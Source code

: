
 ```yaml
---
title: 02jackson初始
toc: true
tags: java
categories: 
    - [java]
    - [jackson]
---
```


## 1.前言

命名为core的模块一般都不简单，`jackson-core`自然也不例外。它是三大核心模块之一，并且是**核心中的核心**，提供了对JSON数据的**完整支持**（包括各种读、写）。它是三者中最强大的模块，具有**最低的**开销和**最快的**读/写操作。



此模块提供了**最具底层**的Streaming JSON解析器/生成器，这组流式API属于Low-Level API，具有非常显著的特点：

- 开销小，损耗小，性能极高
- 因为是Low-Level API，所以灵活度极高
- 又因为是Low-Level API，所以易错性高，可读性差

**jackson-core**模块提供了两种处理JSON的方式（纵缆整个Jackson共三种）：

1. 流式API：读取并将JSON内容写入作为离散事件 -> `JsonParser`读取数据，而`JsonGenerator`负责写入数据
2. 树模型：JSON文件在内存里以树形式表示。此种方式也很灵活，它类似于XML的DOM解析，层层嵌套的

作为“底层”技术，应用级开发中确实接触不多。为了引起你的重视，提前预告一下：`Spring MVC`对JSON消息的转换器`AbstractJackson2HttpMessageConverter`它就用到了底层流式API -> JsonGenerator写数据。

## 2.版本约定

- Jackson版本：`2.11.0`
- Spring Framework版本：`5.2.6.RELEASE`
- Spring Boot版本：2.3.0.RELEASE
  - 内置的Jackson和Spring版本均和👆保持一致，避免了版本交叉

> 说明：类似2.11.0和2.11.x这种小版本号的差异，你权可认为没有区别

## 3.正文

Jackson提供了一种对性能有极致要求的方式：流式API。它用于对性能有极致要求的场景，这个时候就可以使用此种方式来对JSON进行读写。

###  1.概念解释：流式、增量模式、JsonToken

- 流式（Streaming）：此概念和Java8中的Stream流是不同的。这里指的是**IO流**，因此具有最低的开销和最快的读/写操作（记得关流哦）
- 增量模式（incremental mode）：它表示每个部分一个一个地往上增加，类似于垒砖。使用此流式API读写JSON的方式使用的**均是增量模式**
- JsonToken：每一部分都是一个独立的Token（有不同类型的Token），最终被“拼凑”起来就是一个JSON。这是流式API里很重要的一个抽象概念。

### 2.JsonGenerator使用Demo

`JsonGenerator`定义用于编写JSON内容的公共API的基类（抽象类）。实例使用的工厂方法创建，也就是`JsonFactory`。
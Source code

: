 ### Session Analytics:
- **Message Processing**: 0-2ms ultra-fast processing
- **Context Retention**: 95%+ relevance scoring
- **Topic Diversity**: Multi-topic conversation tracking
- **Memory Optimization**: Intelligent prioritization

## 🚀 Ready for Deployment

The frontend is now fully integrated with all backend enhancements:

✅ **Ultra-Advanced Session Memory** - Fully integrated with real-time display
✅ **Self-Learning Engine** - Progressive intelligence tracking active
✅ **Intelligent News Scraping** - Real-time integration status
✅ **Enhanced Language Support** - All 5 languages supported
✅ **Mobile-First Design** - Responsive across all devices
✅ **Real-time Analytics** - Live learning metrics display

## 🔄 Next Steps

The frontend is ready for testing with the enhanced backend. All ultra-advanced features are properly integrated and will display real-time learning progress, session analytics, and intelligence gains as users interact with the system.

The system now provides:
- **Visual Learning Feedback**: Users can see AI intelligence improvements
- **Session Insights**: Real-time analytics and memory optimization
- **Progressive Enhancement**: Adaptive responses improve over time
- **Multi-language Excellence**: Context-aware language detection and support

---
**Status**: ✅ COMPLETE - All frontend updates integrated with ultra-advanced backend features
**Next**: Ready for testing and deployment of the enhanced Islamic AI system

........

## Task goal
Could you transcribe all of the data exactly as it is given?

## Exercise solution
Source code

:
 ```yaml
---
title: 02jackson初始
toc: true
tags: java
categories: 
    - [java]
    - [jackson]
---
```


## 1.前言

命名为core的模块一般都不简单，`jackson-core`自然也不例外。它是三大核心模块之一，并且是**核心中的核心**，提供了对JSON数据的**完整支持**（包括各种读、写）。它是三者中最强大的模块，具有**最低的**开销和**最快的**读/写操作。



此模块提供了**最具底层**的Streaming JSON解析器/生成器，这组流式API属于Low-Level API，具有非常显著的特点：

- 开销小，损耗小，性能极高
- 因为是Low-Level API，所以灵活度极高
- 又因为是Low-Level API，所以易错性高，可读性差

**jackson-core**模块提供了两种处理JSON的方式（纵缆整个Jackson共三种）：

1. 流式API：读取并将JSON内容写入作为离散事件 -> `JsonParser`读取数据，而`JsonGenerator`负责写入数据
2. 树模型：JSON文件在内存里以树形式表示。此种方式也很灵活，它类似于XML的DOM解析，层层嵌套的

作为“底层”技术，应用级开发中确实接触不多。为了引起你的重视，提前预告一下：`Spring MVC`对JSON消息的转换器`AbstractJackson2HttpMessageConverter`它就用到了底层流式API -> JsonGenerator写数据。

## 2.版本约定

- Jackson版本：`2.11.0`
- Spring Framework版本：`5.2.6.RELEASE`
- Spring Boot版本：2.3.0.RELEASE
  - 内置的Jackson和Spring版本均和👆保持一致，避免了版本交叉

> 说明：类似2.11.0和2.11.x这种小版本号的差异，你权可认为没有区别

## 3.正文

Jackson提供了一种对性能有极致要求的方式：流式API。它用于对性能有极致要求的场景，这个时候就可以使用此种方式来对JSON进行读写。

###  1.概念解释：流式、增量模式、JsonToken

- 流式（Streaming）：此概念和Java8中的Stream流是不同的。这里指的是**IO流**，因此具有最低的开销和最快的读/写操作（记得关流哦）
- 增量模式（incremental mode）：它表示每个部分一个一个地往上增加，类似于垒砖。使用此流式API读写JSON的方式使用的**均是增量模式**
- JsonToken：每一部分都是一个独立的Token（有不同类型的Token），最终被“拼凑”起来就是一个JSON。这是流式API里很重要的一个抽象概念。

### 2.JsonGenerator使用Demo

`JsonGenerator`定义用于编写JSON内容的公共API的基类（抽象类）。实例使用的工厂方法创建，也就是`JsonFactory`。
Source code

: ### Session Analytics:
- **Message Processing**: 0-2ms ultra-fast processing
- **Context Retention**: 95%+ relevance scoring
- **Topic Diversity**: Multi-topic conversation tracking
- **Memory Optimization**: Intelligent prioritization

## 🚀 Ready for Deployment

The frontend is now fully integrated with all backend enhancements:

✅ **Ultra-Advanced Session Memory** - Fully integrated with real-time display
✅ **Self-Learning Engine** - Progressive intelligence tracking active
✅ **Intelligent News Scraping** - Real-time integration status
✅ **Enhanced Language Support** - All 5 languages supported
✅ **Mobile-First Design** - Responsive across all devices
✅ **Real-time Analytics** - Live learning metrics display

## 🔄 Next Steps

The frontend is ready for testing with the enhanced backend. All ultra-advanced features are properly integrated and will display real-time learning progress, session analytics, and intelligence gains as users interact with the system.

The system now provides:
- **Visual Learning Feedback**: Users can see AI intelligence improvements
- **Session Insights**: Real-time analytics and memory optimization
- **Progressive Enhancement**: Adaptive responses improve over time
- **Multi-language Excellence**: Context-aware language detection and support

---
**Status**: ✅ COMPLETE - All frontend updates integrated with ultra-advanced backend features
**Next**: Ready for testing and deployment of the enhanced Islamic AI system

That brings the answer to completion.